_TASK DESCRIPTION_.
Within the material below, locate the line with "This software requires" and the line with "- --debug, -d", then return those two lines and all lines between them, exactly as written.

++++++

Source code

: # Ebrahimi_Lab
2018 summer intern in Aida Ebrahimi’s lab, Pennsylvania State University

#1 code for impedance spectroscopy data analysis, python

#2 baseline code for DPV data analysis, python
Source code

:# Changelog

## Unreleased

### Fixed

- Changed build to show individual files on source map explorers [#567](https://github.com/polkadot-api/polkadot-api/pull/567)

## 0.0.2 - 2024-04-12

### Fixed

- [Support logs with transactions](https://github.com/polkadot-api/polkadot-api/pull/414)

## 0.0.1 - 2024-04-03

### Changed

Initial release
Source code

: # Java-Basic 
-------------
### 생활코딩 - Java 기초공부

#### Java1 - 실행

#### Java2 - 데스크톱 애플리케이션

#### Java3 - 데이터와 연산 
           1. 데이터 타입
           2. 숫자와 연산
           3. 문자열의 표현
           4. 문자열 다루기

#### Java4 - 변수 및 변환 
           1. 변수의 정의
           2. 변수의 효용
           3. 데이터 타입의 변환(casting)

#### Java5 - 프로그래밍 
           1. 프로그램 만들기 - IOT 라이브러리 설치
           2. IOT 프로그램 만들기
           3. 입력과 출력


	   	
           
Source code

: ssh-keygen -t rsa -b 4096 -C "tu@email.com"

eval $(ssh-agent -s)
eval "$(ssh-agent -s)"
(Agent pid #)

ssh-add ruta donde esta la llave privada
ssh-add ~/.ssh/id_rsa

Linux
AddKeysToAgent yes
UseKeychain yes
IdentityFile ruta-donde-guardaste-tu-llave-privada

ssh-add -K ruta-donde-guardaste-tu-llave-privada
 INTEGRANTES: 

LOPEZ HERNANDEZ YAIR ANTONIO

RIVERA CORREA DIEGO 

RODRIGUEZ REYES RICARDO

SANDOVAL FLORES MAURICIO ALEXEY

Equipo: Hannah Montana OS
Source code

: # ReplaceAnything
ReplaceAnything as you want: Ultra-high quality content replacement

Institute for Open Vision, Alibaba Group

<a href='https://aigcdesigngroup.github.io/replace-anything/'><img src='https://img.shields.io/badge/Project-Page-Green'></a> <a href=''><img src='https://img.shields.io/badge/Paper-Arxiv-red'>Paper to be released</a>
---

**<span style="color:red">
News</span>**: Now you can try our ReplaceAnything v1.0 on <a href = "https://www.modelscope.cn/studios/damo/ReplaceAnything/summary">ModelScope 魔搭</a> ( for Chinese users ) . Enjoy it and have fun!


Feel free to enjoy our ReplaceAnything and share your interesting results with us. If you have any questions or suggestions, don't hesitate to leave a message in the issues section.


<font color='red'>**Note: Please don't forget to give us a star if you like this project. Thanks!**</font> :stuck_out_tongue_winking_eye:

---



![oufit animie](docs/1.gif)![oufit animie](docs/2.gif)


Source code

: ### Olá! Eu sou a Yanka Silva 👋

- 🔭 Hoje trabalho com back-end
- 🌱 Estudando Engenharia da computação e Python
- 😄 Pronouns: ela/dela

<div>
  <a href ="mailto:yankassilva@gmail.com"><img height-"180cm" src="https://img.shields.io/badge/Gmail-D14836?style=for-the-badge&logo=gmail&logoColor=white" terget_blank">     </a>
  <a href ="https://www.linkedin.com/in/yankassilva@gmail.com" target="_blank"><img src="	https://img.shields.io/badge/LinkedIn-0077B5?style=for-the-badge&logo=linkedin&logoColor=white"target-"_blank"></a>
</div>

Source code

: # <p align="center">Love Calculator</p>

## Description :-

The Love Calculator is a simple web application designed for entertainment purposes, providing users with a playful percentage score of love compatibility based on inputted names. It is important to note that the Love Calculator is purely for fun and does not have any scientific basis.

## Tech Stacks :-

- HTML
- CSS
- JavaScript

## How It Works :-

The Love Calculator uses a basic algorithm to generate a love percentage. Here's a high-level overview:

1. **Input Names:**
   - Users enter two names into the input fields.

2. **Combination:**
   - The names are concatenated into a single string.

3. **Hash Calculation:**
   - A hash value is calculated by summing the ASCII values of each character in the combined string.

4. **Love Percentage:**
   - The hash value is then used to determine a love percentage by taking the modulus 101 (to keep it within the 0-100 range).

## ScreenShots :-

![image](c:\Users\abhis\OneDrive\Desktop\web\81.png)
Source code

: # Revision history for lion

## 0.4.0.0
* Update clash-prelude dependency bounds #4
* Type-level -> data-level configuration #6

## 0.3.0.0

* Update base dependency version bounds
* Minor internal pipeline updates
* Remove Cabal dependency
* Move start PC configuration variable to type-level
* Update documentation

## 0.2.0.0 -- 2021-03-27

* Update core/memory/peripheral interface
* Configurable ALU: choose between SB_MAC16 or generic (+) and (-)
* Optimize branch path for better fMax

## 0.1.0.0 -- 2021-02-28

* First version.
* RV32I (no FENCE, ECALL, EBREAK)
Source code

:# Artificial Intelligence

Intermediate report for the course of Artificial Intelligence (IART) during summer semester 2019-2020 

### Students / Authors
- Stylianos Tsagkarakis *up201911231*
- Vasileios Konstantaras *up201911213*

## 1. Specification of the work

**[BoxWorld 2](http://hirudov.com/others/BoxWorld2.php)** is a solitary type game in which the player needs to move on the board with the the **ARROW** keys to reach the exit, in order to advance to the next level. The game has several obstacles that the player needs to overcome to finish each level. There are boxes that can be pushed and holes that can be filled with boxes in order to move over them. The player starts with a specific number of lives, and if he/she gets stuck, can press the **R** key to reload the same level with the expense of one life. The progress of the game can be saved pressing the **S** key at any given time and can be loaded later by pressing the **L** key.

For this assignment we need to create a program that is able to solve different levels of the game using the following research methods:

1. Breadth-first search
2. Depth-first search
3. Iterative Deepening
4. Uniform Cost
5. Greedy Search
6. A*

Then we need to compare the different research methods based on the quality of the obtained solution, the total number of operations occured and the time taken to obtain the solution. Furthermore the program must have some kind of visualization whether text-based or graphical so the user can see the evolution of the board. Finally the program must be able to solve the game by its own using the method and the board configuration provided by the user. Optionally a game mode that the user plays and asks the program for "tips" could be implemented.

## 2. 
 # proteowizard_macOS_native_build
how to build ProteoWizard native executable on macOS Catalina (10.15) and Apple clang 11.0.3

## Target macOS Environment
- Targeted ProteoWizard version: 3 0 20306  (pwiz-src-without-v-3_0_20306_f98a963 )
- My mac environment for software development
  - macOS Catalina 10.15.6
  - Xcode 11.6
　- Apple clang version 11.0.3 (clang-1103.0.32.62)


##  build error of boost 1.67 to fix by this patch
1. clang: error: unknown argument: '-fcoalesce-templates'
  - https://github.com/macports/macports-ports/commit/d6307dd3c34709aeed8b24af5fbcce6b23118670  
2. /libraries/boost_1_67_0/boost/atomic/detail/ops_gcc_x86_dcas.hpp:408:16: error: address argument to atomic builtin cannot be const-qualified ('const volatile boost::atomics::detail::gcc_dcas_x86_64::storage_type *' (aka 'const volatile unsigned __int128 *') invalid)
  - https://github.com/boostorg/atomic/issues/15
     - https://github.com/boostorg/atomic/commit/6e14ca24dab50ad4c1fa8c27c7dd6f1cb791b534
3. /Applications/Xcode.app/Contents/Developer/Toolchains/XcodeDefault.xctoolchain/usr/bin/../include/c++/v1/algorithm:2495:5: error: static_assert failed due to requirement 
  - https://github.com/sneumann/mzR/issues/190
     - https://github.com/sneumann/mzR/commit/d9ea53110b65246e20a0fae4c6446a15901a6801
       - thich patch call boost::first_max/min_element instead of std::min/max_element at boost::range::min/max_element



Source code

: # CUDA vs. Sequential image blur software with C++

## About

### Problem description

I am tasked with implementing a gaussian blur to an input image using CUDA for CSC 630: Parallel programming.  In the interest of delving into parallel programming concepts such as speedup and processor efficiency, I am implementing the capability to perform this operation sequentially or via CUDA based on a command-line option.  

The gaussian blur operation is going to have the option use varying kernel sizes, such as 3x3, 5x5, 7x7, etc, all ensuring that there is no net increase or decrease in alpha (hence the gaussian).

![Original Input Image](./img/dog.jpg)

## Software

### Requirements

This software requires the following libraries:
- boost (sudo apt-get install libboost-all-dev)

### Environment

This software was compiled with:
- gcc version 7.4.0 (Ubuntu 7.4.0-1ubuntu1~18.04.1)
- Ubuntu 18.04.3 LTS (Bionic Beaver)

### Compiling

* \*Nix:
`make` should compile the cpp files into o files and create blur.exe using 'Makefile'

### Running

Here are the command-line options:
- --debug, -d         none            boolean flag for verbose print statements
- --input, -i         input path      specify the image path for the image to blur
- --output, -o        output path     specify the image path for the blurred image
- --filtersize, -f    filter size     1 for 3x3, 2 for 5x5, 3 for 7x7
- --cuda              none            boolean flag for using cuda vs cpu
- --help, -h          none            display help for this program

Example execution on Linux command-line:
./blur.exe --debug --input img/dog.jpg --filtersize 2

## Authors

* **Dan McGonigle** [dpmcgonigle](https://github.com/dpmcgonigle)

++++++

_REPLY TO THE EXERCISE_.
This software requires the following libraries:
- boost (sudo apt-get install libboost-all-dev)

### Environment

This software was compiled with:
- gcc version 7.4.0 (Ubuntu 7.4.0-1ubuntu1~18.04.1)
- Ubuntu 18.04.3 LTS (Bionic Beaver)

### Compiling

* \*Nix:
`make` should compile the cpp files into o files and create blur.exe using 'Makefile'

### Running

Here are the command-line options:
- --debug, -d         none            boolean flag for verbose print statements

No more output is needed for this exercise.